(HealthDay News) — For men with low-normal serum testosterone levels, exercise training improves endothelium-dependent vascular function, but testosterone administration does not, according to a study published online Feb. 22 in Hypertension.

Lauren C. Chasland, from The University of Western Australia in Perth, and colleagues compared the impacts of testosterone and exercise training, alone and in combination, on endothelium-dependent flow-mediated dilation percentage and endothelium-independent glyceryl trinitrate percentage responses in a 12-week trial. Eighty men aged 50 to 70 years with low-normal serum testosterone levels and waist circumference ≥95 cm were randomly assigned to either testosterone (transdermal) or matching placebo and to either supervised center-based exercise or no exercise.
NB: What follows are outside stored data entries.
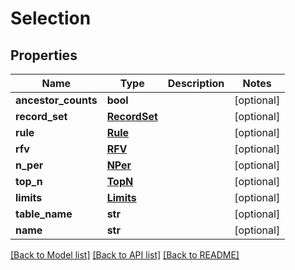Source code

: # Selection

## Properties
Name | Type | Description | Notes
------------ | ------------- | ------------- | -------------
**ancestor_counts** | **bool** |  | [optional] 
**record_set** | [**RecordSet**](RecordSet.md) |  | [optional] 
**rule** | [**Rule**](Rule.md) |  | [optional] 
**rfv** | [**RFV**](RFV.md) |  | [optional] 
**n_per** | [**NPer**](NPer.md) |  | [optional] 
**top_n** | [**TopN**](TopN.md) |  | [optional] 
**limits** | [**Limits**](Limits.md) |  | [optional] 
**table_name** | **str** |  | [optional] 
**name** | **str** |  | [optional] 

[[Back to Model list]](../README.md#documentation-for-models) [[Back to API list]](../README.md#documentation-for-api-endpoints) [[Back to README]](../README.md)


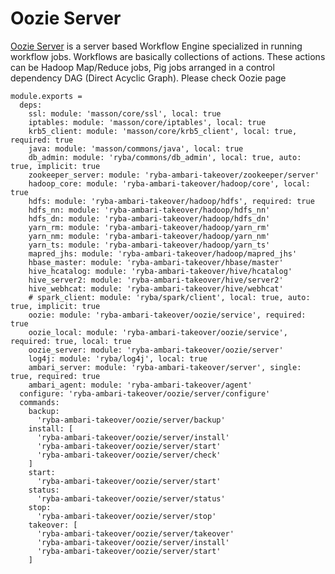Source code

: 
# Oozie Server

[Oozie Server][Oozie] is a server based Workflow Engine specialized in running workflow jobs.
Workflows are basically collections of actions.
These actions can be  Hadoop Map/Reduce jobs, Pig jobs arranged in a control dependency DAG (Direct Acyclic Graph).
Please check Oozie page

    module.exports =
      deps:
        ssl: module: 'masson/core/ssl', local: true
        iptables: module: 'masson/core/iptables', local: true
        krb5_client: module: 'masson/core/krb5_client', local: true, required: true
        java: module: 'masson/commons/java', local: true
        db_admin: module: 'ryba/commons/db_admin', local: true, auto: true, implicit: true
        zookeeper_server: module: 'ryba-ambari-takeover/zookeeper/server'
        hadoop_core: module: 'ryba-ambari-takeover/hadoop/core', local: true
        hdfs: module: 'ryba-ambari-takeover/hadoop/hdfs', required: true
        hdfs_nn: module: 'ryba-ambari-takeover/hadoop/hdfs_nn'
        hdfs_dn: module: 'ryba-ambari-takeover/hadoop/hdfs_dn'
        yarn_rm: module: 'ryba-ambari-takeover/hadoop/yarn_rm'
        yarn_nm: module: 'ryba-ambari-takeover/hadoop/yarn_nm'
        yarn_ts: module: 'ryba-ambari-takeover/hadoop/yarn_ts'
        mapred_jhs: module: 'ryba-ambari-takeover/hadoop/mapred_jhs'
        hbase_master: module: 'ryba-ambari-takeover/hbase/master'
        hive_hcatalog: module: 'ryba-ambari-takeover/hive/hcatalog'
        hive_server2: module: 'ryba-ambari-takeover/hive/server2'
        hive_webhcat: module: 'ryba-ambari-takeover/hive/webhcat'
        # spark_client: module: 'ryba/spark/client', local: true, auto: true, implicit: true
        oozie: module: 'ryba-ambari-takeover/oozie/service', required: true
        oozie_local: module: 'ryba-ambari-takeover/oozie/service', required: true, local: true
        oozie_server: module: 'ryba-ambari-takeover/oozie/server'
        log4j: module: 'ryba/log4j', local: true
        ambari_server: module: 'ryba-ambari-takeover/server', single: true, required: true
        ambari_agent: module: 'ryba-ambari-takeover/agent'
      configure: 'ryba-ambari-takeover/oozie/server/configure'
      commands:
        backup:
          'ryba-ambari-takeover/oozie/server/backup'
        install: [
          'ryba-ambari-takeover/oozie/server/install'
          'ryba-ambari-takeover/oozie/server/start'
          'ryba-ambari-takeover/oozie/server/check'
        ]
        start:
          'ryba-ambari-takeover/oozie/server/start'
        status:
          'ryba-ambari-takeover/oozie/server/status'
        stop:
          'ryba-ambari-takeover/oozie/server/stop'
        takeover: [
          'ryba-ambari-takeover/oozie/server/takeover'
          'ryba-ambari-takeover/oozie/server/install'
          'ryba-ambari-takeover/oozie/server/start'
        ]
          

[Oozie]: https://oozie.apache.org/docs/3.1.3-incubating/index.html
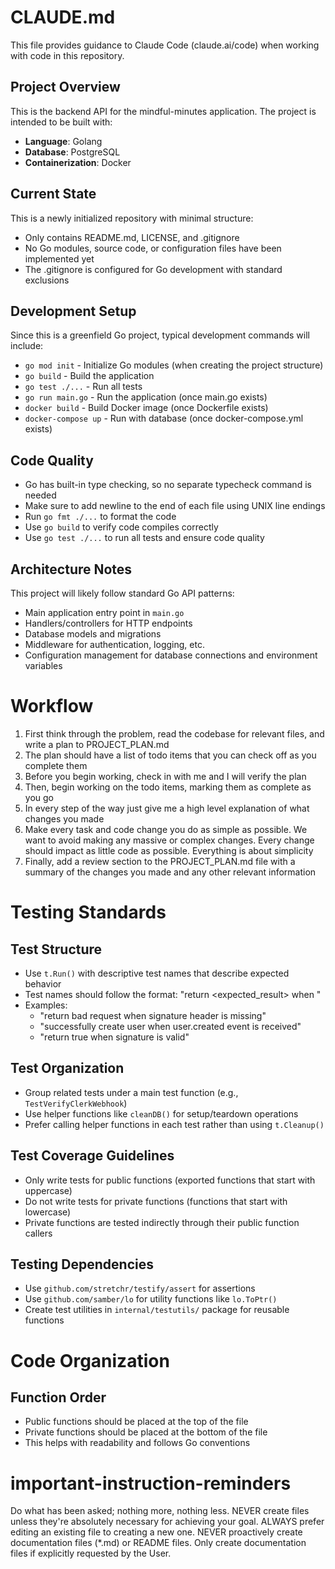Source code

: # CLAUDE.md

This file provides guidance to Claude Code (claude.ai/code) when working with code in this repository.

## Project Overview

This is the backend API for the mindful-minutes application. The project is intended to be built with:
- **Language**: Golang
- **Database**: PostgreSQL
- **Containerization**: Docker

## Current State

This is a newly initialized repository with minimal structure:
- Only contains README.md, LICENSE, and .gitignore
- No Go modules, source code, or configuration files have been implemented yet
- The .gitignore is configured for Go development with standard exclusions

## Development Setup

Since this is a greenfield Go project, typical development commands will include:
- `go mod init` - Initialize Go modules (when creating the project structure)
- `go build` - Build the application
- `go test ./...` - Run all tests
- `go run main.go` - Run the application (once main.go exists)
- `docker build` - Build Docker image (once Dockerfile exists)
- `docker-compose up` - Run with database (once docker-compose.yml exists)

## Code Quality
- Go has built-in type checking, so no separate typecheck command is needed
- Make sure to add newline to the end of each file using UNIX line endings
- Run `go fmt ./...` to format the code
- Use `go build` to verify code compiles correctly
- Use `go test ./...` to run all tests and ensure code quality

## Architecture Notes

This project will likely follow standard Go API patterns:
- Main application entry point in `main.go`
- Handlers/controllers for HTTP endpoints
- Database models and migrations
- Middleware for authentication, logging, etc.
- Configuration management for database connections and environment variables

# Workflow
1. First think through the problem, read the codebase for relevant files, and write a plan to PROJECT_PLAN.md
2. The plan should have a list of todo items that you can check off as you complete them
3. Before you begin working, check in with me and I will verify the plan
4. Then, begin working on the todo items, marking them as complete as you go
5. In every step of the way just give me a high level explanation of what changes you made
6. Make every task and code change you do as simple as possible. We want to avoid making any massive or complex changes. Every change should impact as little code as possible. Everything is about simplicity
7. Finally, add a review section to the PROJECT_PLAN.md file with a summary of the changes you made and any other relevant information

# Testing Standards

## Test Structure
- Use `t.Run()` with descriptive test names that describe expected behavior
- Test names should follow the format: "return <expected_result> when <condition>"
- Examples:
  - "return bad request when signature header is missing"
  - "successfully create user when user.created event is received"
  - "return true when signature is valid"

## Test Organization
- Group related tests under a main test function (e.g., `TestVerifyClerkWebhook`)
- Use helper functions like `cleanDB()` for setup/teardown operations
- Prefer calling helper functions in each test rather than using `t.Cleanup()`

## Test Coverage Guidelines
- Only write tests for public functions (exported functions that start with uppercase)
- Do not write tests for private functions (functions that start with lowercase)
- Private functions are tested indirectly through their public function callers

## Testing Dependencies
- Use `github.com/stretchr/testify/assert` for assertions
- Use `github.com/samber/lo` for utility functions like `lo.ToPtr()`
- Create test utilities in `internal/testutils/` package for reusable functions

# Code Organization

## Function Order
- Public functions should be placed at the top of the file
- Private functions should be placed at the bottom of the file
- This helps with readability and follows Go conventions

# important-instruction-reminders
Do what has been asked; nothing more, nothing less.
NEVER create files unless they're absolutely necessary for achieving your goal.
ALWAYS prefer editing an existing file to creating a new one.
NEVER proactively create documentation files (*.md) or README files. Only create documentation files if explicitly requested by the User.
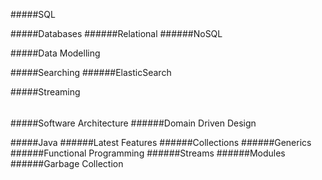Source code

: #####SQL

#####Databases
######Relational
######NoSQL

#####Data Modelling

#####Searching
######ElasticSearch

#####Streaming
######

#####Software Architecture
######Domain Driven Design

#####Java
######Latest Features
######Collections
######Generics
######Functional Programming
######Streams
######Modules
######Garbage Collection
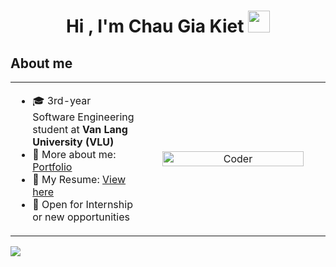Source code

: <!-- <p align="center">
    <img width="100%" height="100%" src="https://github.com/user-attachments/assets/6a9479a4-53bb-4b9f-8967-f979a9691b46" alt="Dusgkiet Banner" />

</p> -->

<h1 align="center"><b>Hi , I'm Chau Gia Kiet </b><img src="https://media.giphy.com/media/hvRJCLFzcasrR4ia7z/giphy.gif" width="35"></h1>
<!-- <p align="center">
    <img src="https://readme-typing-svg.herokuapp.com/?font=Righteous&size=35&center=true&vCenter=true&width=500&height=70&duration=4000&lines=Hi+There!+👋;Can+call+me+Dustin!;"/>
</p> -->

## About me

<table>
  <tr>
    <td>
      <ul>
        <li>🎓 3rd-year Software Engineering student at <b>Van Lang University (VLU)</b></li>
        <li>📁 More about me: <a href="https://www.linkedin.com/in/chaugiakiet/" target="_blank">Portfolio</a></li>
        <li>📄 My Resume: <a href="https://drive.google.com/file/d/1AtNZ-fJZFvUqoYOBqittiK_LHudd5XVf/view?usp=drivesdk" target="_blank">View here</a></li>
        <li>📌 Open for Internship or new opportunities</li>
      </ul>
    </td>
    <td align="center" width="280">
      <img src="https://user-images.githubusercontent.com/74038190/216655810-e2e89b30-25a2-479a-a20f-c4bde3634607.gif" alt="Coder" width="90%"/>
    </td>
  </tr>
</table>

[![](https://komarev.com/ghpvc/?username=dusgkiet)](https://github.com/dusgkiet)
The researchers found that serum testosterone levels were increased with testosterone, with 62% of subjects in the testosterone group having levels >14 nmol/L; no impact on testosterone levels was seen for placebo treatment. Increased flow-mediated dilation percentage was seen with exercise training, while testosterone had no impact on flow-mediated dilation, nor was it additive to exercise. No significant exercise or drug main effects were seen on glyceryl trinitrate responses.

“While we conclude that exercise improves vascular function in middle-to-older aged men with low-normal testosterone levels, caution should be applied when prescribing testosterone if the primary aim is improvement in artery function and health,” the authors write.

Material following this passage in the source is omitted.